Researchers at the Mayo Clinic decided to determine whether this data could still be used in some way. Cancer is known to differ in its genome and phenotype, but research in this area, as well as diagnosis and treatment, is based on average risk factors.
Data from 90 patients with breast cancer were studied to indicate the future use of this information. The presence of mutations triggered by the disease was also noted in all of the subjects. After reviewing the information, the researchers concluded that about half of the patients’ biological data was missing, which represents a huge potential to study the disease on a case-by-case basis using the most accurate treatment.

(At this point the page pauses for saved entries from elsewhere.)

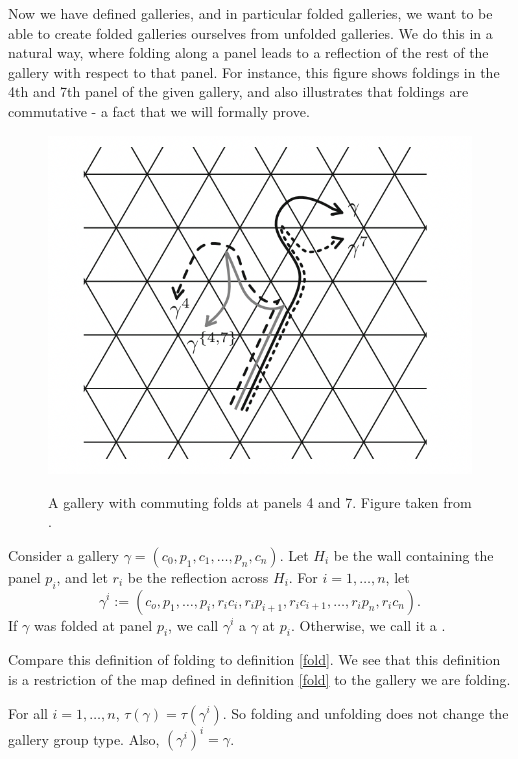 \documentclass[11pt]{article}
\begin{document}
Now we have defined galleries, and in particular folded galleries, we want to be able to create folded galleries ourselves from unfolded galleries. We do this in a natural way, where folding along a panel leads to a reflection of the rest of the gallery with respect to that panel. For instance, this figure shows foldings in the 4th and 7th panel of the given gallery, and also illustrates that foldings are commutative - a fact that we will formally prove.
\begin{figure}[!htbp]
    \begin{center}
    \includegraphics[scale=0.4]{Screenshot 2023-04-18 at 17.30.24.png}\\
    \end{center}
    \caption{A gallery with commuting folds at panels 4 and 7. Figure taken from \cite[p.132]{SHA}.}
\end{figure}

\begin{definition}
    Consider a gallery $\gamma = (c_0,p_1,c_1,\hdots ,p_n,c_n)$. Let $H_i$ be the wall containing the panel $p_i$, and let $r_i$ be the reflection across $H_i$. For $i=1,\hdots ,n$, let
    \[\gamma^i:=(c_o,p_1,\hdots ,p_i,r_ic_i,r_ip_{i+1},r_ic_{i+1},\hdots ,r_ip_n,r_ic_n).\]
    If $\gamma$ was folded at panel $p_i$, we call $\gamma^i$ a $\gamma$ at $p_i$. Otherwise, we call it a .
\end{definition}

Compare this definition of folding to definition \ref{fold}. We see that this definition is a restriction of the map defined in definition \ref{fold} to the gallery we are folding. 
\begin{lemma}
    For all $i=1,\hdots ,n$, $\tau(\gamma)=\tau(\gamma^i)$. So folding and unfolding does not change the gallery group type. Also, $(\gamma^i)^i=\gamma$.
\end{lemma}
\end{document}
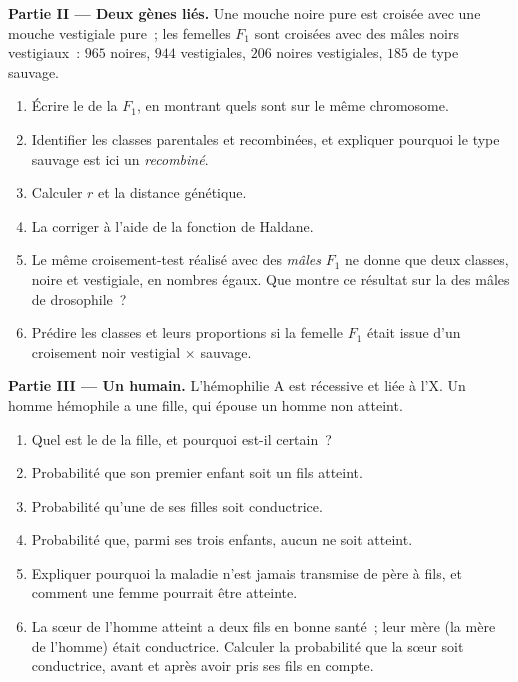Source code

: \begin{problem}
\medskip
\noindent\textbf{Partie II --- Deux gènes liés.}
Une mouche noire pure est croisée avec une mouche vestigiale pure~; les
femelles $F_1$ sont croisées avec des mâles noirs vestigiaux~: $965$
noires,
$944$ vestigiales, $206$ noires vestigiales, $185$ de type sauvage.
\begin{enumerate}[resume]
  \item Écrire le  de la $F_1$, en montrant quels  sont
        sur le même chromosome.
  \item Identifier les classes parentales et recombinées, et expliquer
        pourquoi le type sauvage est ici un \emph{recombiné}.
  \item Calculer $r$ et la distance génétique.
  \item La corriger à l'aide de la fonction de Haldane.
  \item Le même croisement-test réalisé avec des \emph{mâles} $F_1$ ne
        donne que deux classes, noire et vestigiale, en nombres égaux.
        Que montre ce résultat sur la  des mâles de drosophile~?
  \item Prédire les classes et leurs proportions si la femelle $F_1$
        était issue d'un croisement noir vestigial $\times$ sauvage.
\end{enumerate}

\medskip
\noindent\textbf{Partie III --- Un  humain.}
L'hémophilie A est récessive et liée à l'X. Un homme hémophile a une
fille, qui épouse un homme non atteint.
\begin{enumerate}[resume]
  \item Quel est le  de la fille, et pourquoi est-il certain~?
  \item Probabilité que son premier enfant soit un fils atteint.
  \item Probabilité qu'une de ses filles soit conductrice.
  \item Probabilité que, parmi ses trois enfants, aucun ne soit
        atteint.
  \item Expliquer pourquoi la maladie n'est jamais transmise de père à
        fils, et comment une femme pourrait être atteinte.
  \item La sœur de l'homme atteint a deux fils en bonne santé~; leur
        mère (la mère de l'homme) était conductrice. Calculer la
        probabilité que la sœur soit conductrice, avant et après avoir
        pris ses fils en compte.
\end{enumerate}


\end{problem}
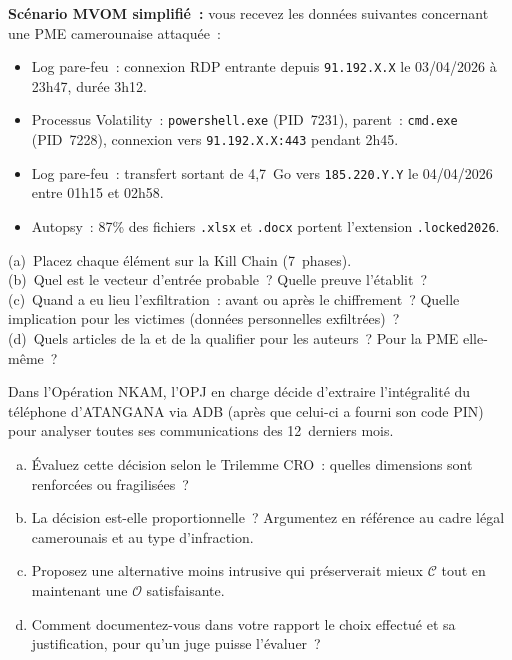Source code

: \begin{boxexo}[title={\ding{45}\quad Exercice~3.2. Reconstitution d'attaque \niveaumoyen}]
\textbf{Scénario MVOM simplifié~:} vous recevez les données suivantes
concernant une PME camerounaise attaquée~:

\begin{itemize}
    \item Log pare-feu~: connexion RDP entrante depuis \texttt{91.192.X.X}
          le 03/04/2026 à 23h47, durée 3h12.
    \item Processus Volatility~: \texttt{powershell.exe} (PID~7231),
          parent~: \texttt{cmd.exe} (PID~7228), connexion vers
          \texttt{91.192.X.X:443} pendant 2h45.
    \item Log pare-feu~: transfert sortant de 4,7~Go vers \texttt{185.220.Y.Y}
          le 04/04/2026 entre 01h15 et 02h58.
    \item Autopsy~: 87\% des fichiers \texttt{.xlsx} et \texttt{.docx}
          portent l'extension \texttt{.locked2026}.

\end{itemize}

(a)~Placez chaque élément sur la Kill Chain (7~phases).\\
(b)~Quel est le vecteur d'entrée probable~? Quelle preuve l'établit~?\\
(c)~Quand a eu lieu l'exfiltration~: avant ou après le chiffrement~?
Quelle implication pour les victimes (données personnelles exfiltrées)~?\\
(d)~Quels articles de la  et de la 
qualifier pour les auteurs~? Pour la PME elle-même~?
\end{boxexo}

\begin{boxexo}[title={\ding{45}\quad Exercice~3.3. Analyse CRO d'une décision
investigative \niveauexpert}]
Dans l'Opération NKAM, l'OPJ en charge décide d'extraire l'intégralité
du téléphone d'ATANGANA via ADB (après que celui-ci a fourni son code PIN)
pour analyser toutes ses communications des 12~derniers mois.

\begin{enumerate}[(a)]
    \item Évaluez cette décision selon le Trilemme CRO~: quelles
          dimensions sont renforcées ou fragilisées~?
    \item La décision est-elle proportionnelle~? Argumentez en référence
          au cadre légal camerounais et au type d'infraction.
    \item Proposez une alternative moins intrusive qui préserverait mieux
          $\mathcal{C}$ tout en maintenant une $\mathcal{O}$ satisfaisante.
    \item Comment documentez-vous dans votre rapport le choix effectué
          et sa justification, pour qu'un juge puisse l'évaluer~?
\end{enumerate}
\end{boxexo}

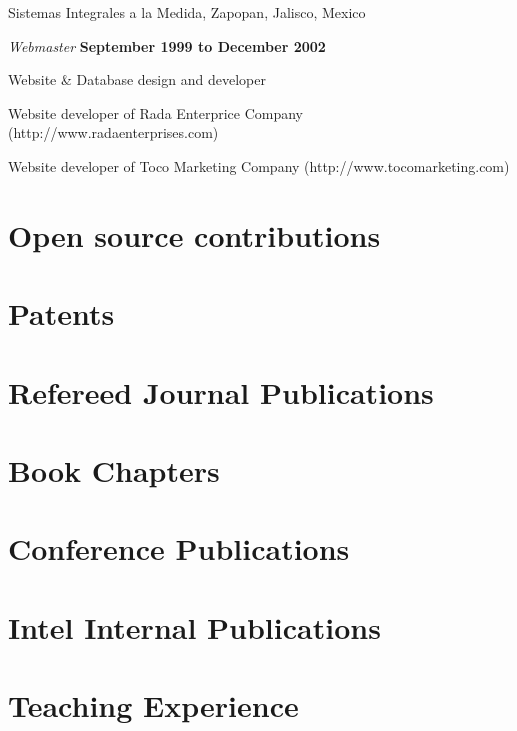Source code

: \blankline

Sistemas Integrales a la Medida, Zapopan, Jalisco, Mexico 
\begin{outerlist}
\item[] \textit{Webmaster }%
    \hfill \textbf{September 1999 to December 2002 }
    \begin{innerlist}
        \item Website \& Database design and developer
        \item Website developer of Rada Enterprice Company
              (http://www.radaenterprises.com)
        \item Website developer of Toco Marketing Company
              (http://www.tocomarketing.com)
    \end{innerlist}
\end{outerlist}

\section{Open source contributions}


\section{Patents}

\blankline

\section{Refereed  Journal  Publications}

\blankline

\section{Book Chapters}

\blankline

\section{Conference  Publications}


\section{Intel Internal Publications}


\section{Teaching Experience}


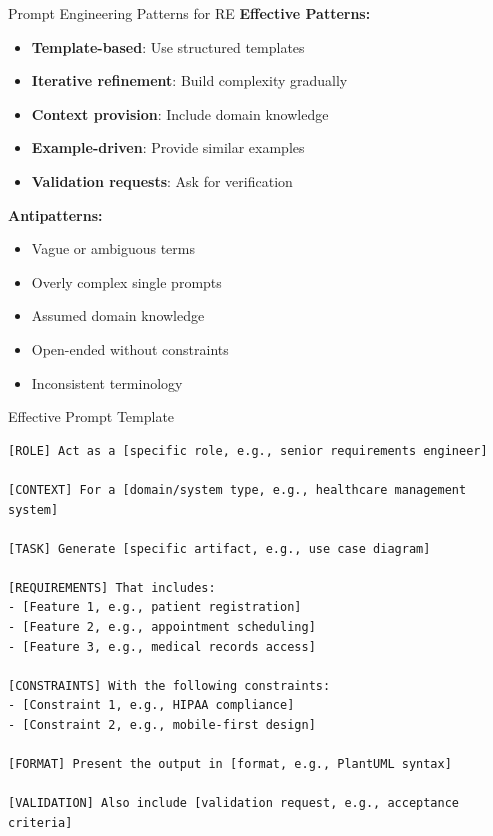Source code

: \documentclass{beamer}
\begin{document}
\begin{frame}[t]{Prompt Engineering Patterns for RE}
            \textbf{Effective Patterns:}
            \begin{itemize}
                \scriptsize
                \item \textbf{Template-based}: Use structured templates
                \item \textbf{Iterative refinement}: Build complexity gradually
                \item \textbf{Context provision}: Include domain knowledge
                \item \textbf{Example-driven}: Provide similar examples
                \item \textbf{Validation requests}: Ask for verification
            \end{itemize}
            \textbf{Antipatterns:}
            \begin{itemize}
                \scriptsize
                \item Vague or ambiguous terms
                \item Overly complex single prompts
                \item Assumed domain knowledge
                \item Open-ended without constraints
                \item Inconsistent terminology
            \end{itemize}
\end{frame}

\begin{frame}[fragile]{Effective Prompt Template}
    \lstset{style=code}
    \begin{lstlisting}[caption={Structured Prompt Template for RE}]
[ROLE] Act as a [specific role, e.g., senior requirements engineer]

[CONTEXT] For a [domain/system type, e.g., healthcare management system]

[TASK] Generate [specific artifact, e.g., use case diagram]

[REQUIREMENTS] That includes:
- [Feature 1, e.g., patient registration]
- [Feature 2, e.g., appointment scheduling]
- [Feature 3, e.g., medical records access]

[CONSTRAINTS] With the following constraints:
- [Constraint 1, e.g., HIPAA compliance]
- [Constraint 2, e.g., mobile-first design]

[FORMAT] Present the output in [format, e.g., PlantUML syntax]

[VALIDATION] Also include [validation request, e.g., acceptance criteria]
    \end{lstlisting}
\end{frame}
\end{document}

Using a statistical method, the scientists projected the impact of random factors on the onset and course of the disease. The generated gene map was then matched to each patient’s disease. In this way, the researchers were able to determine the role of genes in the course of the disease. The same gene can affect patients in completely different ways. Moreover, this individual genetic map makes it possible to study the combination of drugs. Patients with identical diagnoses differed in their unique genetic sets and, as a result, in their treatment methods. This approach makes it possible to use individualized medicine successfully in further, larger-scale, studies.
In the case of cancer, the study of genes or proteins alone is not sufficient to determine its characteristics. The synergistic functioning of the different body systems requires a comprehensive analysis in order to make more use of multi-domain data. It is artificial intelligence that satisfies the need to analyze such large-scale data with predictive capabilities.
The analysis of genetic data in this study was carried out using a personalized mutation analyzer, which is the basis for a future artificial intelligence platform. The analyzer provides the input data that encodes the patient’s medical history, thereby creating robust artificial intelligence algorithms.
Future work on the project includes refining the analyzer and testing its effectiveness in other diseases.